Conditional survivor functions for t₀ = 0,1, 2, 3, 4, 5. The p-values are from the conditional log-rank test between PS=0 and PS> 0 groups

Figure 2:

Regression estimate of each covariate and its 95% confidence interval against t₀

4. Conclusions

Conditional survival analysis has been popularly used to investigate the long term effect of treatment and baseline characteristics on the prognosis in clinical researches. As a reviewer points out, this analysis provides some new insight on the difference and effect of non-proportional hazards, early and late treatment and baseline patient characteristics. One meaningful scenario is that an aggressive surgical treatment may have a high early mortality, but leads to much higher survival or even cure after the treatment period, while a chemotherapy does not have a severe treatment-related mortality, but leads to a moderate treatment effect over a long time span. The conditional survival analysis would be particularly useful to compare this kind of early and late survival benefit between treatments.

Without any theoretical justification, investigators have applied the standard survival analysis methods, such as log-rank test and Cox regression, to the data removing the patients whose censoring or event times are shorter than t₀ claiming that this results in the survival distributions of the survivors over t₀. This paper is to theoretically justify this claim. We have reviewed inference methods of one-sample, two-sample and regression analysis for conditional survival distributions. For a reliable estimation of S(t|t₀), we need enough number of patients who are at risk at t₀ and enough number of patients followed for at least t + t₀ unless all patients have events before this time point. Hence, a conditional survival analysis will not be available unless the follow-up period is long enough. Since the conditional survival analyses among the patients who survived over t₀ are identical to the standard survival analyses using the data set consisting of patients who are at risk at time t₀. Hence, we can conduct any conditional survival analysis using existing statistical softwares, such as SAS or SPSS, with the standard survival analysis procedures. These methods are based on large sample theory. Through simulations, we find that these methods accurately reflect the change in risk function over time and have good finite sample properties.

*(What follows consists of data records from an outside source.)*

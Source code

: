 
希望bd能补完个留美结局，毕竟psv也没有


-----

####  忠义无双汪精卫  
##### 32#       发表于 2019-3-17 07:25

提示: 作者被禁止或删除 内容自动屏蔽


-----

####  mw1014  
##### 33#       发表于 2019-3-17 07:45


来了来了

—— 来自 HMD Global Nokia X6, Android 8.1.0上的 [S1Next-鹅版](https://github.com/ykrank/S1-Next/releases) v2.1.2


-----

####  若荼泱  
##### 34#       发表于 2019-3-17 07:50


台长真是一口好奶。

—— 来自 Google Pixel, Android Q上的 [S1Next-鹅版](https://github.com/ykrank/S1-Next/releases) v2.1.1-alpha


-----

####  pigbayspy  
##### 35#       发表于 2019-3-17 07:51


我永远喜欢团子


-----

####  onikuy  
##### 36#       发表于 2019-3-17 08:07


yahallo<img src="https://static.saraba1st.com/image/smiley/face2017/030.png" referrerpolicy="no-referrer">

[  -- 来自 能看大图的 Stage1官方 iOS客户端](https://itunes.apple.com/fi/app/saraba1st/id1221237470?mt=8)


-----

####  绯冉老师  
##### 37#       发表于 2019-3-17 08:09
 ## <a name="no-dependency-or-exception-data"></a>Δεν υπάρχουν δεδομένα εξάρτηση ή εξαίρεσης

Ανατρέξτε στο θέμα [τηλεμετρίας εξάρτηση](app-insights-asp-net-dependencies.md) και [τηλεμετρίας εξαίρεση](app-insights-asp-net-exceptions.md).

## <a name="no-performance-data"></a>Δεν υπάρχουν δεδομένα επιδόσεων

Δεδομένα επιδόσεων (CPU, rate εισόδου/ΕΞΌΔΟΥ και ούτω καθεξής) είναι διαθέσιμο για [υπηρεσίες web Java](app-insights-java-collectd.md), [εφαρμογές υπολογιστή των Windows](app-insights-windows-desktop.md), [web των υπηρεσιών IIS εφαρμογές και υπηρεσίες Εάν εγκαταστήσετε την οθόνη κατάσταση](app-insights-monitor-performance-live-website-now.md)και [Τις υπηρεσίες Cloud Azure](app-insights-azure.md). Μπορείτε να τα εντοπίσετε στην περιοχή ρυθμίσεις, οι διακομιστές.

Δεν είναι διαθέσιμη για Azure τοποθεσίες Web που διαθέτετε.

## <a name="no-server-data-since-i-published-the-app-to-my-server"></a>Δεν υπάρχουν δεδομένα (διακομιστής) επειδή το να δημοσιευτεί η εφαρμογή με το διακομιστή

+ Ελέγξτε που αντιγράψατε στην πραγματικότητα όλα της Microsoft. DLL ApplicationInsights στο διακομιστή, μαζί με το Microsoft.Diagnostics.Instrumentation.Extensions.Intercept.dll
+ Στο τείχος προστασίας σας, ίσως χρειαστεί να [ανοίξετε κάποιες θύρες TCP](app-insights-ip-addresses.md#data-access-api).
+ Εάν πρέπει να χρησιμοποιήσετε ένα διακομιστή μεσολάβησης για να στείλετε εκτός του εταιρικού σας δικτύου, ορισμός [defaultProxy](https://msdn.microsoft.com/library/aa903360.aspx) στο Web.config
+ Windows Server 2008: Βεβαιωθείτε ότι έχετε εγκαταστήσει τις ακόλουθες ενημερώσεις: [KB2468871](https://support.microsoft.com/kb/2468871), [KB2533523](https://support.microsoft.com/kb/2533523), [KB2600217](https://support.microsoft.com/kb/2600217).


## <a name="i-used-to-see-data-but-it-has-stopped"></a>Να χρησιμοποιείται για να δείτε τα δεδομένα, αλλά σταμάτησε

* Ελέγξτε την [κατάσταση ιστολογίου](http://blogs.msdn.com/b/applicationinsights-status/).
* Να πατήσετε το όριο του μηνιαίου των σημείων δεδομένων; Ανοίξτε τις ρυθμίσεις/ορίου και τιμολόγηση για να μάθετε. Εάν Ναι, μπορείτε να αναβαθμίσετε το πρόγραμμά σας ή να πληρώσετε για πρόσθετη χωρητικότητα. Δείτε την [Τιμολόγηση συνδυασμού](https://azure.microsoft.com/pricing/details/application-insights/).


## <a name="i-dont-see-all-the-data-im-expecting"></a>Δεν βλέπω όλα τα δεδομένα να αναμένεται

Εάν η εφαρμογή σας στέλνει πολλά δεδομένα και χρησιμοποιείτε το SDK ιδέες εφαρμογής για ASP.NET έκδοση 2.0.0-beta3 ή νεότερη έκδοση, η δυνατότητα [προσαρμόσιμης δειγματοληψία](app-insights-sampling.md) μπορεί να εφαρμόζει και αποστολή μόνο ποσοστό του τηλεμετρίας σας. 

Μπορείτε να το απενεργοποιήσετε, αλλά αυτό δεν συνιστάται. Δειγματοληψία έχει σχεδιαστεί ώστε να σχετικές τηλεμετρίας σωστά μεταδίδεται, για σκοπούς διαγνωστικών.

If the marginal survival distribution satisfies a proportional hazards model (PHM) assumption with time-fixed covariate effect, then the regression estimates from conditional survival analysis will give similar regression estimates for various t₀ values. We may be able to develop a goodness of fit test for PHM assumption of a marginal survival distribution using this concept. Jung and Wieand (1999) propose a goodness of fit test for PHM using a similar approach. By plotting the trend of regression estimates of conditional survival analysis over t₀, we can also model the time trend of covariates with time-varying effect, refer to Therneau and Grambsch (2000).